* Exercise data:
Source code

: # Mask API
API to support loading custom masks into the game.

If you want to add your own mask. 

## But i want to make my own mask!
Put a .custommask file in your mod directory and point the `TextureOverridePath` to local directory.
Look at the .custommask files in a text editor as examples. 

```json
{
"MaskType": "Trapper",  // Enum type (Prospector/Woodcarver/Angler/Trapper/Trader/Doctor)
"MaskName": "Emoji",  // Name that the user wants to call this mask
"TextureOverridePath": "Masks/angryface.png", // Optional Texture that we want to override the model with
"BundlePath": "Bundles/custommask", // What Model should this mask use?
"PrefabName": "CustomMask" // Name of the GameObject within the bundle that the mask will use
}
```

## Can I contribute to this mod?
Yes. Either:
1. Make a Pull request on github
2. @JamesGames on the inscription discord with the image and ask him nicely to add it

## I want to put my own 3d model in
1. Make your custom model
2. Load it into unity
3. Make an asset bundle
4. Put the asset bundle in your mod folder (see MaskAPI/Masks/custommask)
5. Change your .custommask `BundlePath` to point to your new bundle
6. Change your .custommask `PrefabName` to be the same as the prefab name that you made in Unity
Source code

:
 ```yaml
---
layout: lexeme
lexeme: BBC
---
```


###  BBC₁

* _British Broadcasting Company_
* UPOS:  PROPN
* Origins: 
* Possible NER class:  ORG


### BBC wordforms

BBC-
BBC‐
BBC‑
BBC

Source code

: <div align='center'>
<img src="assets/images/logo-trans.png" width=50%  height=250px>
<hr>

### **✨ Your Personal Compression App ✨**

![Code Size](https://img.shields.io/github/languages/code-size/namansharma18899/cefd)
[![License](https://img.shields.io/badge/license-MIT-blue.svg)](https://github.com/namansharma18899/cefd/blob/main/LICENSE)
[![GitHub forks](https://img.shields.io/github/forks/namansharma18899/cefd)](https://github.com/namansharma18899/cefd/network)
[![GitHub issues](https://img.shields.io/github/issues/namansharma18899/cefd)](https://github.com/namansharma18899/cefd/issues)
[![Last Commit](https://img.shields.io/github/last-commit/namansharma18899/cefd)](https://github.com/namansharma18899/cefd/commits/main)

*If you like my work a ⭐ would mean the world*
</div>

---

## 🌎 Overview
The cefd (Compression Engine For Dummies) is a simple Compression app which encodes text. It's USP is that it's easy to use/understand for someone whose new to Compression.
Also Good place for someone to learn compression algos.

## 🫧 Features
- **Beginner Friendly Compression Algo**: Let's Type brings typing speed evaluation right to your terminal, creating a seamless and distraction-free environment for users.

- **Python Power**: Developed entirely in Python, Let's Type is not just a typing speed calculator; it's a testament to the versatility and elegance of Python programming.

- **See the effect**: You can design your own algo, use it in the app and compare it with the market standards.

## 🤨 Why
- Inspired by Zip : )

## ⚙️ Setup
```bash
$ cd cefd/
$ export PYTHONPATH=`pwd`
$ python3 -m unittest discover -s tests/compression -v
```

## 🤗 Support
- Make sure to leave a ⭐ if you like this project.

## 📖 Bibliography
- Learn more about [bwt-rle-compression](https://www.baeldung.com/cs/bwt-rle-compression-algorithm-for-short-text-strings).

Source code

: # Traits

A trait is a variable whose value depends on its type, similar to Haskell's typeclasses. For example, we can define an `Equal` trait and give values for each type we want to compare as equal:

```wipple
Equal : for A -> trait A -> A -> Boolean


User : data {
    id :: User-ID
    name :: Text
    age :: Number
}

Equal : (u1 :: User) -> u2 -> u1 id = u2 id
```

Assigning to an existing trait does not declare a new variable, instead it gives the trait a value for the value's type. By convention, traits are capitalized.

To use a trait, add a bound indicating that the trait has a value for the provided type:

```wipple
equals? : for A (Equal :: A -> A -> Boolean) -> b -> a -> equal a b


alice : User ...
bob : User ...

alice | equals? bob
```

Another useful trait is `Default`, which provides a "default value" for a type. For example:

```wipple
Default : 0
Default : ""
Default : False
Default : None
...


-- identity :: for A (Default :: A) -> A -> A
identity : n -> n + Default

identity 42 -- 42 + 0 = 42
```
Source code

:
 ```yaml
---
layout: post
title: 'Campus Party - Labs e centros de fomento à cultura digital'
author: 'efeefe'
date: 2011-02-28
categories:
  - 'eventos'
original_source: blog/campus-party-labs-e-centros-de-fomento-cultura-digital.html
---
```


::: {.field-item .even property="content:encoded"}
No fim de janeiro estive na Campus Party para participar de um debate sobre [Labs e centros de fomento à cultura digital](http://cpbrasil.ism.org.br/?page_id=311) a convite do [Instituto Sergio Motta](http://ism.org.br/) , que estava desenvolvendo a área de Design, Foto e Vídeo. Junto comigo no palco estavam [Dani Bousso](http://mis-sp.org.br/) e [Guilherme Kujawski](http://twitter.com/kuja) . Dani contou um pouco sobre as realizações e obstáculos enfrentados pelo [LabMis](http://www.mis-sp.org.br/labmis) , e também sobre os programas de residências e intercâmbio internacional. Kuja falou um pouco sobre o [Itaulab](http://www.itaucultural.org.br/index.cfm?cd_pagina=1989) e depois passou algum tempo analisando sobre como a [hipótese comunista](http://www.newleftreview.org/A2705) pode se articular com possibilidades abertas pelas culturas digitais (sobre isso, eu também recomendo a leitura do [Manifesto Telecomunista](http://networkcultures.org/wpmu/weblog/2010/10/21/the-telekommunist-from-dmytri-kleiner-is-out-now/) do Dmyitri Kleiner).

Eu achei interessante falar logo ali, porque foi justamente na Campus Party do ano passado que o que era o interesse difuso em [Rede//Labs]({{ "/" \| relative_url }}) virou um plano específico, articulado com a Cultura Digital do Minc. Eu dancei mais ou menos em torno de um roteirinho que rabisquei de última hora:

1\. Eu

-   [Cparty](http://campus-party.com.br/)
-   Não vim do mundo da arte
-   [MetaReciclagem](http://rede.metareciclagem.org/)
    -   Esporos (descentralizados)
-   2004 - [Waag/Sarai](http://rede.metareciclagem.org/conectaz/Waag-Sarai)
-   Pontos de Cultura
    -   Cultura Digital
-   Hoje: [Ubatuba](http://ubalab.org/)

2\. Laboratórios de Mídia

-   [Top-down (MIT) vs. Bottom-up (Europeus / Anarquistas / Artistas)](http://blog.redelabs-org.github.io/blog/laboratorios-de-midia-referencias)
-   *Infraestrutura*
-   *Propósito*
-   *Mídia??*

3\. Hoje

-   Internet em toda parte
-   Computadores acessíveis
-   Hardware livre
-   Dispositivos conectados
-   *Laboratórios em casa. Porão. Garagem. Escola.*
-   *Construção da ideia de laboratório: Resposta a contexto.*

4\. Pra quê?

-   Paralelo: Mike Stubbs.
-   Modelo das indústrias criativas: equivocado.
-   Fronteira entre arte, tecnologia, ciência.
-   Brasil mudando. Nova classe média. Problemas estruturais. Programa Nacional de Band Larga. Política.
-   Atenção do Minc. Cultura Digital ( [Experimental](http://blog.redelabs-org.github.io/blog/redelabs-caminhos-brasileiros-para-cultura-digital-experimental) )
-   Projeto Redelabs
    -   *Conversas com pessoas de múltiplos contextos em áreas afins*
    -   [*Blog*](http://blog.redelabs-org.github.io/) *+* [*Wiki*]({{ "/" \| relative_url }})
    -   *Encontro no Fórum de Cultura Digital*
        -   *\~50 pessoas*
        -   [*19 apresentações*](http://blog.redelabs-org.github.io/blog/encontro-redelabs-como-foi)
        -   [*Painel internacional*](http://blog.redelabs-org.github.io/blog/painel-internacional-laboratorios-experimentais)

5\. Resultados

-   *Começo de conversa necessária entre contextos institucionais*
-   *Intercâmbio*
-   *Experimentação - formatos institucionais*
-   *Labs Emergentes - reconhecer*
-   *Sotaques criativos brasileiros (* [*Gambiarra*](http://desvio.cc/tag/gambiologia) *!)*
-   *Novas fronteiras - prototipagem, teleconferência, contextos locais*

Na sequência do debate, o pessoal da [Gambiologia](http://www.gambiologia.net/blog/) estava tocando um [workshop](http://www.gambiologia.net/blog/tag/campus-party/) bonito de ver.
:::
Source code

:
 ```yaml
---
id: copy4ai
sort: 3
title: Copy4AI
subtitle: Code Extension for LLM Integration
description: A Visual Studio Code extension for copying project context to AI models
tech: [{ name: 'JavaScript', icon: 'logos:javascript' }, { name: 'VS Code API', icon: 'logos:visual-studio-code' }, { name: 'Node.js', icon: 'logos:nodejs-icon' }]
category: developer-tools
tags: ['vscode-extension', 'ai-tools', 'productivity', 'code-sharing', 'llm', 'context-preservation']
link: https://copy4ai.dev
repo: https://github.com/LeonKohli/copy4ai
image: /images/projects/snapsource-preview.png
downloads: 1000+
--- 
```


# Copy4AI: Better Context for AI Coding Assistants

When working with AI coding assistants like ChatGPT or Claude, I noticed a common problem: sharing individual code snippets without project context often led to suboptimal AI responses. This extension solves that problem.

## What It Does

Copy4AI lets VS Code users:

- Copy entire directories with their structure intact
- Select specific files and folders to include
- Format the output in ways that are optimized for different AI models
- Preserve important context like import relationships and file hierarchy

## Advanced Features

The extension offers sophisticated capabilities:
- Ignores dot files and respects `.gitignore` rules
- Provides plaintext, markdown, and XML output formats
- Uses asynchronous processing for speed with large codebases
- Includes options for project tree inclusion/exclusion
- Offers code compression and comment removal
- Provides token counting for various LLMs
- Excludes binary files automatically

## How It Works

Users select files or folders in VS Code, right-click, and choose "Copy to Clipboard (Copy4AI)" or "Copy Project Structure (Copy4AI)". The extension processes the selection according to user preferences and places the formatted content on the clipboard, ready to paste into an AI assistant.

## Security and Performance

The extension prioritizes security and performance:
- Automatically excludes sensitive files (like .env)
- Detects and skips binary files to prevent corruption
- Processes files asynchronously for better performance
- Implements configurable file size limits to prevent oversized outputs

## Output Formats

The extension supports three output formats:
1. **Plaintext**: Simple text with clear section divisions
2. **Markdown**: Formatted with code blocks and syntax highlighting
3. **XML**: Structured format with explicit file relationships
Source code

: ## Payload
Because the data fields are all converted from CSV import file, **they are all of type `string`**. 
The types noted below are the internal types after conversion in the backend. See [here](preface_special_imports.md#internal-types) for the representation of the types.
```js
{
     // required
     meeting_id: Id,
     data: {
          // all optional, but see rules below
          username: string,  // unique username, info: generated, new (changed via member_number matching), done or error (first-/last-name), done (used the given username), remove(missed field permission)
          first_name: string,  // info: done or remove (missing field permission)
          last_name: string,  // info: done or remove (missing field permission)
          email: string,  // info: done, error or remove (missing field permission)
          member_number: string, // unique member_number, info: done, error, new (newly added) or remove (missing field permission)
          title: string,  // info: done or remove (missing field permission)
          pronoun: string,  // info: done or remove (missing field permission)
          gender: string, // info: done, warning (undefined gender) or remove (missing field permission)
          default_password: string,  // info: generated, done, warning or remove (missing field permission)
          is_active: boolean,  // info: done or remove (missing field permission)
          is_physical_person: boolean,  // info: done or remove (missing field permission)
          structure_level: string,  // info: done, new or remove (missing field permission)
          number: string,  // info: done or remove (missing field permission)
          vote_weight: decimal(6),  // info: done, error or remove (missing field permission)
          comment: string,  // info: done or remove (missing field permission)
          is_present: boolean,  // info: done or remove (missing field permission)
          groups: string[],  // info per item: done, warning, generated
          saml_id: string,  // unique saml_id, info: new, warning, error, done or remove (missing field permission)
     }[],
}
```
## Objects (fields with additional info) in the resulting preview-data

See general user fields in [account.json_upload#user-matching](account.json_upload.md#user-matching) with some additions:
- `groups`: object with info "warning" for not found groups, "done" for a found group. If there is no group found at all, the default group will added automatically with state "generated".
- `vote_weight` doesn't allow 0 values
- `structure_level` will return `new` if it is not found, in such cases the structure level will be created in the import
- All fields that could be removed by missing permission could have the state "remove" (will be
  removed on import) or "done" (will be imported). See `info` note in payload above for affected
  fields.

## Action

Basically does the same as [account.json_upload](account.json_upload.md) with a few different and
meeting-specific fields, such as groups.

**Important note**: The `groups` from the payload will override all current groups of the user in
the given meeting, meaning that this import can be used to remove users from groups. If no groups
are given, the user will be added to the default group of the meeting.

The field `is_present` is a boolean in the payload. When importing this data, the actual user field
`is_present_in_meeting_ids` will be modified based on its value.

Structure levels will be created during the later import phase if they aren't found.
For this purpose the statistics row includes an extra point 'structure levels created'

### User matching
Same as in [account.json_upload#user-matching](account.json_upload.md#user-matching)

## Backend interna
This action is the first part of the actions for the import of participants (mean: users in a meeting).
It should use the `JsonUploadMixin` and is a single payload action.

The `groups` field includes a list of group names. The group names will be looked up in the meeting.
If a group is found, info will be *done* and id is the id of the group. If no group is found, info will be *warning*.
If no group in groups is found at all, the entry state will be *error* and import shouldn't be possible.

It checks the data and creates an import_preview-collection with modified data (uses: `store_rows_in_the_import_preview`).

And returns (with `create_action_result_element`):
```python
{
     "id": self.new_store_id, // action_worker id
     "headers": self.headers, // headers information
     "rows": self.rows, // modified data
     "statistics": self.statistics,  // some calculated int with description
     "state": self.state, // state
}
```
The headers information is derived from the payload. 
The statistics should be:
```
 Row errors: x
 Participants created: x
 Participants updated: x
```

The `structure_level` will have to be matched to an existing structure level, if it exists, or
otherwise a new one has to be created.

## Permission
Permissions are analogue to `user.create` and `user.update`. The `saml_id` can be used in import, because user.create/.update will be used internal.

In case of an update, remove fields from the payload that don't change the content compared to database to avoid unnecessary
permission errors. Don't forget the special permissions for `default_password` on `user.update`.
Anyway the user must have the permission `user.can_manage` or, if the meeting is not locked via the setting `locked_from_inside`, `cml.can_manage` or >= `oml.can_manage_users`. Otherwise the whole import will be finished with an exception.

* Task brief: In the records above, find the lines holding "binary". Copy each one.

* Response below:
- Excludes binary files automatically
- Detects and skips binary files to prevent corruption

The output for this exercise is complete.